Look at each line of the listing. Copy those that hold the string "Missing".

Content starts

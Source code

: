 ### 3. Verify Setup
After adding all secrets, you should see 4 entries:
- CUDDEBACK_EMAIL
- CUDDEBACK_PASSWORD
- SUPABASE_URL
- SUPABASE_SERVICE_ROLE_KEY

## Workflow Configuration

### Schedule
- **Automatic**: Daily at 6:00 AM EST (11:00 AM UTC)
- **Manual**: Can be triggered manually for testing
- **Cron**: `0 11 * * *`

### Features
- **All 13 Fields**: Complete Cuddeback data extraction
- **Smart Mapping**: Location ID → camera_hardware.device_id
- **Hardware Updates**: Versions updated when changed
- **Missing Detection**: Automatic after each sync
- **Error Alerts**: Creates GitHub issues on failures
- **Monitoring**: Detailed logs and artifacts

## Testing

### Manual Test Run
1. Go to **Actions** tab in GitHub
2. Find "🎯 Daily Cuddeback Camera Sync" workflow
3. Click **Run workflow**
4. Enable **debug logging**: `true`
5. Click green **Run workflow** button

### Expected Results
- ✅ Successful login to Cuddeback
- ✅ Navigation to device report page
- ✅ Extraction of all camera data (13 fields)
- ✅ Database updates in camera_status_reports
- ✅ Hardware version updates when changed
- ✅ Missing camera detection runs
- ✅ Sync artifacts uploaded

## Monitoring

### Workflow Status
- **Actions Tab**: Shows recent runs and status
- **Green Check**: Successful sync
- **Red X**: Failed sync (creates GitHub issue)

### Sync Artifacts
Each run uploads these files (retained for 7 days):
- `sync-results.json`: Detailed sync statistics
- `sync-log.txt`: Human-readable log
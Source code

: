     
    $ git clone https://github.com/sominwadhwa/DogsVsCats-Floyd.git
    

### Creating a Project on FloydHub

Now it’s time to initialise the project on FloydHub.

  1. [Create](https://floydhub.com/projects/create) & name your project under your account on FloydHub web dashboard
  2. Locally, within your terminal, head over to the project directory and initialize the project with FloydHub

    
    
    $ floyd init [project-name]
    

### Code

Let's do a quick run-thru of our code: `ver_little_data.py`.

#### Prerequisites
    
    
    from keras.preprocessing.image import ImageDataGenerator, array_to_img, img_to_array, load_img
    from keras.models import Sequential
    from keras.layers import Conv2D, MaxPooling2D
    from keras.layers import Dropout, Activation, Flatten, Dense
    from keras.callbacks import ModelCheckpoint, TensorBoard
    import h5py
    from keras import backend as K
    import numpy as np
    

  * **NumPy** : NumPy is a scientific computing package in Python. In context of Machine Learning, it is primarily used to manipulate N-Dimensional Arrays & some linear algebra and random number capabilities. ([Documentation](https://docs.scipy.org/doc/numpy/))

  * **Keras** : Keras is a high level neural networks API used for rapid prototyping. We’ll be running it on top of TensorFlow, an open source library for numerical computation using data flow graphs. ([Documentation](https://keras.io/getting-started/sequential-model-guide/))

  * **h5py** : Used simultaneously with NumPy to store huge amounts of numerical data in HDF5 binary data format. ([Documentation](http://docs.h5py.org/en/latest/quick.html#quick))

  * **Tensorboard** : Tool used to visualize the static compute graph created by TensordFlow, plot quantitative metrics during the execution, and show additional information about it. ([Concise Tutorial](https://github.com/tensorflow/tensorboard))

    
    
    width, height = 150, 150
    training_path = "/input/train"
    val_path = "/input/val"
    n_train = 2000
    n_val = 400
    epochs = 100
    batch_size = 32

Content ends

- ANSWER -
- **Missing Detection**: Automatic after each sync
- ✅ Missing camera detection runs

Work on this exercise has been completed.